Much of my confusion comes when reading ONNX documentation. For example, it seems that one can use the python onnx package to convert a pytorch model into an onnx format model. And then, use the onnxruntime to infer with that model, taking advantage of whatever hardware platform might be available to you. However, it seems onnxruntime is not independent of tensorrt (in recent versions), but rather, utilizes it. As stated in this NVIDIA announcement, “You can also use ONNX Runtime with the TensorRT libraries by building the Python package from the source.” And yes, at that linked Microsoft site you find instructions on how to build a “ONNX Runtime Python wheel” but you may also “optionally build with experimental TensorRT support.”
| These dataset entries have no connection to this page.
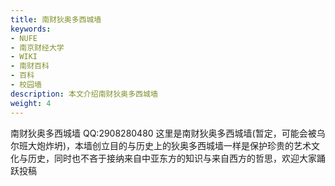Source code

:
```yaml
---
title: 南财狄奥多西城墙
keywords:
- NUFE
- 南京财经大学
- WIKI
- 南财百科
- 百科
- 校园墙
description: 本文介绍南财狄奥多西城墙
weight: 4
---
```

南财狄奥多西城墙
QQ:2908280480
这里是南财狄奥多西城墙(暂定，可能会被乌尔班大炮炸坍)，本墙创立目的与历史上的狄奥多西城墙一样是保护珍贵的艺术文化与历史，同时也不吝于接纳来自中亚东方的知识与来自西方的哲思，欢迎大家踊跃投稿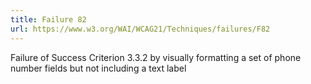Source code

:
 ```yaml
---
title: Failure 82
url: https://www.w3.org/WAI/WCAG21/Techniques/failures/F82
---
```

Failure of Success Criterion 3.3.2 by visually formatting a set of phone number fields but not including a text label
Okay, so far that’s not terribly confusing. But this NVIDIA documentation states: “TensorRT can be used as a library within a user application. It includes parsers for importing existing models from Caffe, ONNX, or TensorFlow, and C++ and Python APIs for building models programmatically.”

Hmmm. So should I use the onnxruntime to run an onnx model on Xavier, or should I used TensorRT to run an onnx model?

And finally, the official onnxruntime download site, here, has binaries and source available for download. In the menu of items you can chose for a particular binary or build/install instructions, there is a “Hardware Acceleration” set of options from which you can choose one. Among them are included (a) CUDA and (b) TensorRT. Doesn’t TensorRT utilize CUDA in some fashion? When/why would I choose the CUDA acceleration over the TensorRT acceleration, or vice versa?

Can anyone add some clarity to all of this?

My particular model was trained in PyTorch, with CUDA support. Should I be converting it into onnx and then trying to run/infer on the Xavier using onnxruntime? Using TensorRT? Something else? Some combination?

Thanks for any comments/advice!

Hi,

1.

ONNX is an intermediate DNN model format.
TensorRT engine is the serialized file of TensorRT algorithm.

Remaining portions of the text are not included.